Maybe 2 weeks ago- at most- my blond guppy (Sunny) gave birth, and died 2 days later. I was only able to spot 1 lone baby. (called her baby sunny) After about 4 days I spotted one other long skinny baby hiding in the darkness of my java moss (naturally, he was called slim shady). I was shocked at how fast these two fry were growing, and after some research learned that they tend to grow much faster if they are in the community tank because they are in a predatory environment. Over the course of a couple more days I discovered a few more "slim shadys" and just the one baby sunny. THEN, 2 days ago, found 2 more baby sunnys, and a total of 5 slim shadys! Last night, my little girl and I were watching the fish before bed and saw a totally different fry that looked like neither of the other type! (the baby sunny type are orange/yellow, and the slim shady type are silverish front half with blue/black back half) and this new fry was slightly bigger than the other kind, clearish as of yet, and it's fins are black tipped! But it has to be Sunny's baby because at the time, she was the only pregnant fish I had! So, since that one was in a class on it's own, we named it Harry Potter (until we figure out if it's a boy or girl lol). 
Then this morning.. I fed the fish.. discovered 5 slim shadys, 5 baby sunnys, and 2 harry potters *r2 ... WHERE the heck have these babies been hiding all this time?! I love it, and I'm really thankful I have a large tank (especially because I have 2 expecting mothers) but wow!! 
And it's insane how big and fast these fry are growing! They are so active already and we love to watch them!


----------



## jrman83 (Jul 9, 2010)

Having fry in your tank is cool! Just watch it, you can be overcrowded fairly fast sometimes.


----------



## JezzyLee (Jun 7, 2013)

yeah, it'll happen fast! I have a 75 gallon tank, and with these babies, I will have 21 fish total. I talked with my LFS and asked if they would take some fry off my hands should the need arise (since none of my friends keep fish, and my little girl only has a 1.5 gallon tank and it already has a beta in it) and they said they would.

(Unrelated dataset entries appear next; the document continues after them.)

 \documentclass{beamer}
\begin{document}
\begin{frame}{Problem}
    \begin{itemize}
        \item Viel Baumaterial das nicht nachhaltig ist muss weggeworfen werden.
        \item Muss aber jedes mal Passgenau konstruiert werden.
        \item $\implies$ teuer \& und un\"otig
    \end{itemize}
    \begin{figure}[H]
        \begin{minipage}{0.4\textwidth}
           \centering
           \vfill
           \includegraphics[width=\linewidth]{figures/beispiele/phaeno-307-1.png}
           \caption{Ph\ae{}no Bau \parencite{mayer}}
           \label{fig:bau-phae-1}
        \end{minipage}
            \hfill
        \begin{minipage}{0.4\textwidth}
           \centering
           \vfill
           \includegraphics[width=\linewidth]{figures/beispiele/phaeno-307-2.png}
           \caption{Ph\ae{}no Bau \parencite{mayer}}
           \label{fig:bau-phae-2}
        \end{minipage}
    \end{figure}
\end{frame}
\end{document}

My son wants a fish tank but he wants a totally different type of fish in it so that doesn't help lol!


----------



## jamnigh (Apr 24, 2013)

Haha its amazing isnt it!! I had my yellow female drop her fry, and I only counted 10 at first, then 3 days later (after she had been removed from my fry tank for 3 days) I found at least 30 more. They were hiding in my algae and hornwort for a few days!

The different colors are because technically each baby could have a different father. Many males would have spawned with the mom (esp if it came from a petstore) so each baby could actually look very different from each other. My fry that are now about 2 months old, some look like the mom (solid electric yellow), some are yellow with black markings, some are starting to get some red in them, and a couple look like a wild coloration (silver/grey)


----------



## JezzyLee (Jun 7, 2013)

I knew that they hold sperm packets from different males but I didn't realize they could drop from different males at the same time! makes a lot more sense lol!


----------



## jamnigh (Apr 24, 2013)

They are pretty amazing fish aren't they


----------



## catcrazy37 (Aug 26, 2013)

Wow! Sounds great! It's good that you provided Java Moss, sounds like you know what you're doing.


----------



## Sherry (Nov 22, 2011)

And I also find it amazing when I find babies in my tank, when I did not know any of my very young females were pregnant. All of a sudden there are babies. I do have some very very interesting colour variations now. oopsy's but beautiful.


----------